Friday, December 29, 2006

Happy New Year...Let's Boogie!



OK So I skipped last week so I could get a million and 1 things done...and I got like...1 thing done. That’s sad.

However, I will be there doing my live show THIS Saturday. That’s right! It’s going to be, my New Years Eve EVE Show.

I promise I will play my usual cheesey stuff, take some requests, make a few dedications, and all of our usual craziness.

12-3pm EST....Mojoradiolive.com <---Go there RIGHT NOW!


Be there or I will have Sleeping Beauty kick your butt! (She can you know)

xoxox

Friday, December 22, 2006

HO HO HO, There Will Be No Show



OK Cats & Kittens I am sad to say I won't be doing a radio show tomorrow morning/afternoon as scheduled. The holiday madness, and my great ski pole injury have caused me to get way behind in all of my tasks. I will be back NEXT Saturday (12/30/06) bringing you my usual craziness & cookies. 

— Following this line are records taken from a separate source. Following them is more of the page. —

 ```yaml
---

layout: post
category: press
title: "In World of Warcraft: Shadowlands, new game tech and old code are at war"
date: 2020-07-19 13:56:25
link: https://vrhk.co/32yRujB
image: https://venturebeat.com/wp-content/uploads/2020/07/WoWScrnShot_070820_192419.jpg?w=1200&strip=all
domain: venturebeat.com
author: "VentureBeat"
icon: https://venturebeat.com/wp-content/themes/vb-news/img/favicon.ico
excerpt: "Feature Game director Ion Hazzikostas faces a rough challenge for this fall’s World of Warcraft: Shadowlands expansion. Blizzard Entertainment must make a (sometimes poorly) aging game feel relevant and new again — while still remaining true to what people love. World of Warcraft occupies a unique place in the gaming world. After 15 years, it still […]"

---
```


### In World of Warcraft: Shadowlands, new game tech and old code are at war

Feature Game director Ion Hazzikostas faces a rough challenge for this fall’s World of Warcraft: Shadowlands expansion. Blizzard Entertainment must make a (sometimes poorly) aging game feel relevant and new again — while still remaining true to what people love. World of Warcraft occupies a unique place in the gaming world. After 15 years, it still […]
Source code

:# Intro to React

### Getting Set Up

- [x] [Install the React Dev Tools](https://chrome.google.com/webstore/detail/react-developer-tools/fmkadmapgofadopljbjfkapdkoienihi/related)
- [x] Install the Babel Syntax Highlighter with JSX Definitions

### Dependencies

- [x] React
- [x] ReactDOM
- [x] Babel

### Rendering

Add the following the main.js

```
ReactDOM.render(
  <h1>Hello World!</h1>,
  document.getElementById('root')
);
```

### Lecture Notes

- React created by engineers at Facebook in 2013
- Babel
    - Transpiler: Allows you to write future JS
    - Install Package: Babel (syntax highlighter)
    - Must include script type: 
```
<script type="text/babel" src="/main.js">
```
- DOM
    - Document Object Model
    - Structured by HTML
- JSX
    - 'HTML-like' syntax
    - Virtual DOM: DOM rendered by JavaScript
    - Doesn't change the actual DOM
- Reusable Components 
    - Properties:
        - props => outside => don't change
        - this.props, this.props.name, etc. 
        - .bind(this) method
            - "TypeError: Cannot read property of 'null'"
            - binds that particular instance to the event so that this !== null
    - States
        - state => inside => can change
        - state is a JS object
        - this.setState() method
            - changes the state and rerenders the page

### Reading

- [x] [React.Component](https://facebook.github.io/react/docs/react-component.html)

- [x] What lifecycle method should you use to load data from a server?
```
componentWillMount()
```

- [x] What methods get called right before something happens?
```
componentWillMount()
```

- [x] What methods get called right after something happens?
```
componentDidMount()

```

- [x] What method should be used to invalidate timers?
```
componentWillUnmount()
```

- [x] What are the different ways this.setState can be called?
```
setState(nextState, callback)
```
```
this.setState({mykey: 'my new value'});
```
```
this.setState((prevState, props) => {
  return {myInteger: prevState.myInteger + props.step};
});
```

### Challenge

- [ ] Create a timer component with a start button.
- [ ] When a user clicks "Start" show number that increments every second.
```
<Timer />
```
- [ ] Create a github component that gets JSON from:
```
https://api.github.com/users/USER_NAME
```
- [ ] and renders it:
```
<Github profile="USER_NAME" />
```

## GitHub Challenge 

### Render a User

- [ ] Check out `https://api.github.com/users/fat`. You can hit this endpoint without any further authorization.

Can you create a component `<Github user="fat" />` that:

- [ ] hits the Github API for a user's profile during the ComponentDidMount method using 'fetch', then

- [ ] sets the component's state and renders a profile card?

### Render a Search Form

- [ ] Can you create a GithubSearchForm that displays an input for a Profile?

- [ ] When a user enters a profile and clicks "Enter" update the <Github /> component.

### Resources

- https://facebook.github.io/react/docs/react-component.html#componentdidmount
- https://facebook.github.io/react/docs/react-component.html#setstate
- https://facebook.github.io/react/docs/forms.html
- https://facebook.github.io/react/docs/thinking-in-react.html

Have a fabulous Christmas. 

Tell someone how special they are to you today...

Friday, December 15, 2006

I Feel Like a Shish Kabob..



Running with scissors, swinging ski poles, pointing a gun at someone...are all things that you should avoid to prevent accidental blood loss...
I'm just saying...
It's all fun and games until someone ends up with a hole in his or her leg...
Yesterday one of the movers from our sister office came in to help off-load a storage lot that was coming into our warehouse. There happened to be ski poles in this storage lot. He decided he was Babe Ruth, and started swinging them like a baseball bat.

I said, as I walked into the warehouse. "Someone is going to get hurt...knock it off."

Right then one of the ski poles flew out of his hand, and into my leg. It didn’t stick, and it didn't rip my jeans, but OH MY Gawd that hurt. I glared and walked back into the office, thinking I would go to my desk and wallow in pain in private. Then I looked down and noticed that I was not only leaving a trail of blood, but my jeans were sopping with it. (Insert panic here)

I ran into the bathroom and took off my pants. I looked down to find a 4-inch gash on my leg spewing blood. OK I hate blood; I hate the thought of losing blood out of my leg. So I sat there looking at the blood before I realized...Ewww...I have to make that stop. I'm lucky I didn't faint and bash my head open too. I grabbed the first aid kit out of the cabinet and played doctor. I tried to clean up my jeans, socks and boots...but I think all but the boots are a total loss. I spent the rest of the afternoon wincing in pain at my desk.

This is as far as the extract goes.